• **Exercise aim**:
Answer with the number of lines in the listing below that contain the word "caption", and nothing else.

• **Source data**:
+++

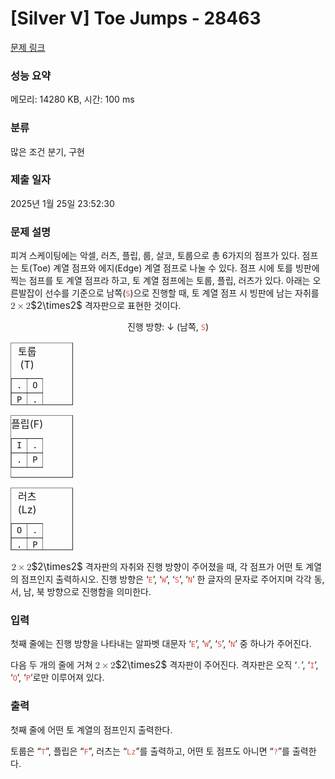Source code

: # [Silver V] Toe Jumps - 28463 

[문제 링크](https://www.acmicpc.net/problem/28463) 

### 성능 요약

메모리: 14280 KB, 시간: 100 ms

### 분류

많은 조건 분기, 구현

### 제출 일자

2025년 1월 25일 23:52:30

### 문제 설명

<p align="left" style="text-align:left; margin-bottom:11px">피겨 스케이팅에는 악셀, 러츠, 플립, 룹, 살코, 토룹으로 총 6가지의 점프가 있다. 점프는 토(Toe) 계열 점프와 에지(Edge) 계열 점프로 나눌 수 있다. 점프 시에 토를 빙판에 찍는 점프를 토 계열 점프라 하고, 토 계열 점프에는 토룹, 플립, 러츠가 있다. 아래는 오른발잡이 선수를 기준으로 남쪽(<span style="color:#e74c3c;"><code>S</code></span>)으로 진행할 때, 토 계열 점프 시 빙판에 남는 자취를 <mjx-container class="MathJax" jax="CHTML" style="font-size: 109%; position: relative;"><mjx-math class="MJX-TEX" aria-hidden="true"><mjx-mn class="mjx-n"><mjx-c class="mjx-c32"></mjx-c></mjx-mn><mjx-mo class="mjx-n" space="3"><mjx-c class="mjx-cD7"></mjx-c></mjx-mo><mjx-mn class="mjx-n" space="3"><mjx-c class="mjx-c32"></mjx-c></mjx-mn></mjx-math><mjx-assistive-mml unselectable="on" display="inline"><math xmlns="http://www.w3.org/1998/Math/MathML"><mn>2</mn><mo>×</mo><mn>2</mn></math></mjx-assistive-mml><span aria-hidden="true" class="no-mathjax mjx-copytext">$2\times2$</span></mjx-container> 격자판으로 표현한 것이다.</p>

<p style="margin-bottom: 11px; text-align: center;">진행 방향: ↓ (남쪽, <span style="color:#e74c3c;"><code>S</code></span>)</p>

<table align="center" border="1" cellpadding="1" cellspacing="1" class="table table-bordered" style="width: 100px; height: 100px;">
	<caption>토룹(T)</caption>
	<tbody>
		<tr>
			<td style="text-align: center;"><code>.</code></td>
			<td style="text-align: center;"><code>O</code></td>
		</tr>
		<tr>
			<td style="text-align: center;"><code>P</code></td>
			<td style="text-align: center;"><code>.</code></td>
		</tr>
	</tbody>
</table>

<table align="center" border="1" cellpadding="1" cellspacing="1" class="table table-bordered" style="height: 100px; width: 100px;">
	<caption>플립(F)</caption>
	<tbody>
		<tr>
			<td style="text-align: center;"><code>I</code></td>
			<td style="text-align: center;"><code>.</code></td>
		</tr>
		<tr>
			<td style="text-align: center;"><code>.</code></td>
			<td style="text-align: center;"><code>P</code></td>
		</tr>
	</tbody>
</table>

<table align="center" border="1" cellpadding="1" cellspacing="1" class="table table-bordered" style="height: 100px; width: 100px;">
	<caption>러츠(Lz)</caption>
	<tbody>
		<tr>
			<td style="text-align: center;"><code>O</code></td>
			<td style="text-align: center;"><code>.</code></td>
		</tr>
		<tr>
			<td style="text-align: center;"><code>.</code></td>
			<td style="text-align: center;"><code>P</code></td>
		</tr>
	</tbody>
</table>

<p><mjx-container class="MathJax" jax="CHTML" style="font-size: 109%; position: relative;"> <mjx-math class="MJX-TEX" aria-hidden="true"><mjx-mn class="mjx-n"><mjx-c class="mjx-c32"></mjx-c></mjx-mn><mjx-mo class="mjx-n" space="3"><mjx-c class="mjx-cD7"></mjx-c></mjx-mo><mjx-mn class="mjx-n" space="3"><mjx-c class="mjx-c32"></mjx-c></mjx-mn></mjx-math><mjx-assistive-mml unselectable="on" display="inline"><math xmlns="http://www.w3.org/1998/Math/MathML"><mn>2</mn><mo>×</mo><mn>2</mn></math></mjx-assistive-mml><span aria-hidden="true" class="no-mathjax mjx-copytext">$2\times2$</span></mjx-container> 격자판의 자취와 진행 방향이 주어졌을 때, 각 점프가 어떤 토 계열의 점프인지 출력하시오. 진행 방향은 ‘<span style="color:#e74c3c;"><code>E</code></span>’, ‘<span style="color:#e74c3c;"><code>W</code></span>’, ‘<span style="color:#e74c3c;"><code>S</code></span>’, ‘<span style="color:#e74c3c;"><code>N</code></span>’ 한 글자의 문자로 주어지며 각각 동, 서, 남, 북 방향으로 진행함을 의미한다.</p>

### 입력 

 <p>첫째 줄에는 진행 방향을 나타내는 알파벳 대문자 ‘<span style="color:#e74c3c;"><code>E</code></span>’, ‘<span style="color:#e74c3c;"><code>W</code></span>’, ‘<span style="color:#e74c3c;"><code>S</code></span>’, ‘<span style="color:#e74c3c;"><code>N</code></span>’ 중 하나가 주어진다.</p>

<p>다음 두 개의 줄에 거쳐 <mjx-container class="MathJax" jax="CHTML" style="font-size: 109%; position: relative;"><mjx-math class="MJX-TEX" aria-hidden="true"><mjx-mn class="mjx-n"><mjx-c class="mjx-c32"></mjx-c></mjx-mn><mjx-mo class="mjx-n" space="3"><mjx-c class="mjx-cD7"></mjx-c></mjx-mo><mjx-mn class="mjx-n" space="3"><mjx-c class="mjx-c32"></mjx-c></mjx-mn></mjx-math><mjx-assistive-mml unselectable="on" display="inline"><math xmlns="http://www.w3.org/1998/Math/MathML"><mn>2</mn><mo>×</mo><mn>2</mn></math></mjx-assistive-mml><span aria-hidden="true" class="no-mathjax mjx-copytext">$2\times2$</span></mjx-container> 격자판이 주어진다. 격자판은 오직 ‘<span style="color:#e74c3c;"><code>.</code></span>’, ‘<span style="color:#e74c3c;"><code>I</code></span>’, ‘<span style="color:#e74c3c;"><code>O</code></span>’, ‘<span style="color:#e74c3c;"><code>P</code></span>’로만 이루어져 있다.</p>

### 출력 

 <p>첫째 줄에 어떤 토 계열의 점프인지 출력한다.</p>

<p>토룹은 “<span style="color:#e74c3c;"><code>T</code></span>”, 플립은 “<span style="color:#e74c3c;"><code>F</code></span>”, 러츠는 “<span style="color:#e74c3c;"><code>Lz</code></span>”를 출력하고, 어떤 토 점프도 아니면 “<span style="color:#e74c3c;"><code>?</code></span>”를 출력한다.</p>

+++

• **Output below**:
3